Skip to content

Exercise session 1

  • Exercise materials in /project/project_465000524/exercises/HPE/day1/ProgrammingModels for the lifetime of the project and only for project members.

    See /project/project_465000524/exercises/HPE/day1/ProgrammingModelExamples_SLURM.pdf

  • Permanent archive on LUMI:

    • Exercise notes in /appl/local/training/4day-20230530/files/LUMI-4day-20230530-Exercises_HPE.pdf

    • Exercises as bizp2-compressed tar file in /appl/local/training/4day-20230530/files/LUMI-4day-20230530-Exercises_HPE.tar.bz2

    • Exercises as uncompressed tar file in /appl/local/training/4day-20230530/files/LUMI-4day-20230530-Exercises_HPE.tar

Q&A

  1. sprun command in the very end of the exercise pdf, is that a typo ?

    **Answer** Yes
    
  2. I have following modules loaded on a GPU node:

    Currently Loaded Modules:
      1) init-lumi/0.2     (S)   4) cce/15.0.0         7) libfabric/1.15.2.0  10) cray-libsci/22.12.1.1    13) rocm/5.2.3
      2) lumi-tools/23.04  (S)   5) craype/2.7.19      8) craype-network-ofi  11) PrgEnv-cray/8.3.3
      3) ModuleLabel/label (S)   6) cray-dsmml/0.2.2   9) cray-mpich/8.1.23   12) craype-accel-amd-gfx90a
    

    When I compile the pi_hip target, I get a warning:

    No supported cpu target is set, CRAY_CPU_TARGET=x86-64 will be used.
    
    Is this ok, am I missing a module to set this variable, or should it be set manually?

    Answer Can you try with a fresh shell? I've just tried and it works:

    > module load craype-accel-amd-gfx90a rocm
    > make acc
    cc -o pi_openmp_device pi_openmp_device.c -fopenmp
    CC -xhip -o pi_hip pi_hip.cpp
    In file included from pi_hip.cpp:9:
    
    Ignore the warnings...

  3. With lumi_c.sh, PrgEnv-cray, craype-x86-milan, craype-accel-host: C_timers/pi_mpi compiles, but running it results in:

    MPICH ERROR [Rank 0] [job id 3605521.0] [Tue May 30 12:41:09 2023] [nid002042] - Abort(-1) (rank 0 in comm 0): MPIDI_CRAY_init: GPU_SUPPORT_ENABLED is requested, but GTL library is not linked
    (Other MPI error)
    
    aborting job:
    MPIDI_CRAY_init: GPU_SUPPORT_ENABLED is requested, but GTL library is not linked
    
    (serial and openmpi tests worked fine)

    Answer Could you list your modules? You should not use craype-accel-host if you are running a CPU code on LUMI_c.

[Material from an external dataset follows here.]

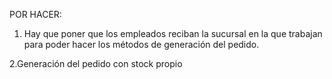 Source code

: POR HACER:

1. Hay que poner que los empleados reciban la sucursal en la que trabajan para poder hacer los métodos de generación del pedido.


2.Generación del pedido con stock propio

  4. With PrgEnv-amd, craype-x86-milan, rocm/5.2.3: compilation fails because CC --cray-print-opts=libs returns a string which includes, among others, -lsci_amd -lsci_amd,-lflangrti,-lflang,-lpgmath -ldl (note the commas and missing spacs between flags) and this is seen in the error ld.lld: error: unable to find library -lsci_amd,-lflangrti,-lflang,-lpgmath. A workaround is to set HIPCC_LINK_FLAGS_APPEND manually and call hipcc directly, but the CC call should be fixed for this combo.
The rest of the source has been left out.